While Lt Gen Elwelu told the soldiers to avoid “love for soft life and being taken up by money and material things”, saying countries with armies that are money oriented and materialistic have always collapsed”.

“He advised them that it is necessary to live “a down-to-earth lifestyle” while remaining in the correct line and the rest will follow and there is time for everything [as it is said in] Ecclesiastes Chapter 3,” the UPDF statement added.

While addressing soldiers at the Armoured Brigade headquarters in Masaka, Brig Gen Patrick Mwesigye, the Commissioner for Patriotism in the Office of the President, said in five to 10 years their lives would positively change as the country will have enough financial muscle.

Brig Mwesigye said soldiers’ welfare is paramount and “reiterated the need to build a country where everyone is happy.”

The Chief Political Commissar, Maj Gen Henry Masiko, while talking to soldiers at the army headquarters in Mbuya, said the army leadership is ensuring that all the ongoing projects aimed at addressing the welfare gaps are accomplished.

Brig Gen Hassan Kimbowa, the Adjutant of the Ministry of Defence and Veteran Affairs, echoed the same call telling soldiers that UPDF strategic leadership is working on increasing their salaries.

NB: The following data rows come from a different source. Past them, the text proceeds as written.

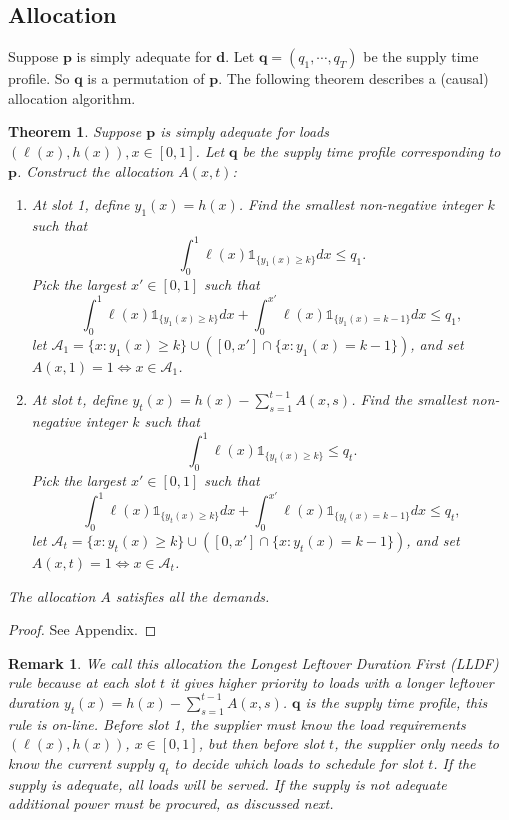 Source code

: \documentclass[10pt,draftcls,onecolumn]{IEEEtran}
\newtheorem{theorem}{Theorem}
\newtheorem{remark}{Remark}
\let \VEC \mathbf
\def\ind{{\mathds{1}}}
\newcounter{l1}
\newcounter{l2}
\newcounter{l3}
\begin{document}
\subsection{Allocation}
Suppose $\VEC p$ is simply adequate for $\VEC d$. Let $\VEC{q} = (q_1, \cdots, q_T)$ be the supply time profile.  So $\VEC q$ is a permutation of $\VEC p$.   The following theorem describes a (causal) allocation algorithm.
\begin{theorem}\label{thm:continuum_allocation}
Suppose $\VEC p$ is simply adequate for  loads $(\ell(x),h(x)), x \in [0,1]$.  Let $\VEC q$ be the supply time profile corresponding to   $\VEC p$. Construct the  allocation $A(x,t)$:
\begin{enumerate}
\item At slot 1, define $y_1(x)=h(x)$. Find the smallest non-negative integer $k$ such that
\begin{equation}\nonumber
\int_0^1 \ell(x) \ind_{\{y_1(x) \geq k\}}dx \leq q_1.
\end{equation}
Pick the largest $x' \in [0,1]$ such that
\begin{equation}\nonumber
\int_0^1 \ell(x) \ind_{\{y_1(x) \geq k\}}dx + \int_0^{x'} \ell(x) \ind_{\{y_1(x) = k-1\}}dx \leq q_1 ,
\end{equation}
let  $\mathcal{A}_1=\{x : y_1(x) \geq k \} \cup \left([0,x'] \cap \{x : y_1(x) =k-1 \}  \right)$, and set $A(x,1)=1 \iff x \in \mathcal{A}_1$.
\item At slot $t$, define $y_t(x)=h(x) - \sum_{s=1}^{t-1} A(x,s)$. Find the smallest non-negative integer $k$ such that
\begin{equation}\nonumber
\int_0^1 \ell(x) \ind_{\{y_t(x) \geq k\}} \leq q_t .
\end{equation}
Pick the largest $x' \in [0,1]$ such that
\begin{equation}\nonumber
\int_0^1 \ell(x) \ind_{\{y_t(x) \geq k\}}dx + \int_0^{x'} \ell(x) \ind_{\{y_t(x) = k-1\}}dx \leq q_t ,
\end{equation}
let  $\mathcal{A}_t=\{x : y_t(x) \geq k \} \cup \left([0,x'] \cap \{x : y_t(x) =k-1 \}  \right)$, and set $A(x,t)=1 \iff x \in \mathcal{A}_t$.
\end{enumerate}
The allocation $A$ satisfies all the demands.
\end{theorem}
\begin{proof}
See Appendix.
\end{proof}
\begin{remark}
We call this allocation the Longest Leftover Duration First (LLDF) rule because at each slot $t$ it gives higher priority to loads with a longer leftover duration $y_t(x) = h(x) - \sum_{s=1}^{t-1} A(x,s)$.
$\VEC q$ is the supply time profile, this rule is on-line. 
 Before slot 1, the supplier must know the load requirements $(\ell (x), h(x))$, $x \in [0,1]$, but
then before slot $t$, the supplier only needs to know the current supply $q_t$ to decide which loads to schedule for slot $t$.  If the supply is adequate, all loads will be served.  If the supply is not adequate additional power must be procured, as discussed next.
\end{remark}
\end{document}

He said they would improve challenges in the UPDF health facilities, Wazalendo SACCO, Defence Forces Shop and establish schools for soldiers in foreign missions.

The army meetings come nearly a month after Pte Wilson Sabiiti shot and killed the former State minister of Labour, Col Charles Okello Engola, who he was working for as a bodyguard.

Pte Sabiiti, who claimed to have struggling with financial challenges, committed suicide thereafter.

Several soldiers, who were previously deployed to Somalia, have also been publishing messages on social media claiming that they were not paid allowances after completing the mission. Some have been prosecuted in the military courts for spreading harmful propaganda.

President Museveni has since banned the payment of allowances to soldiers on guard duties, saying it has encouraged mercenary tendencies among them.

welfare

Last year, the UPDF increased the salaries of the army generals to more than Shs10m, but the soldiers of the lower ranks were not catered for. Many of the low-ranking soldiers earn less than Shs500,000 per month as salary.

In 2019, during President Museveni’s tour of army divisions in the country, the UPDF promised to construct 30,000 housing units to fill the 53,000-unit housing gap. The project hasn’t yet taken off.  The UPDF only has 7,000 housing units of the 60,000 it needs.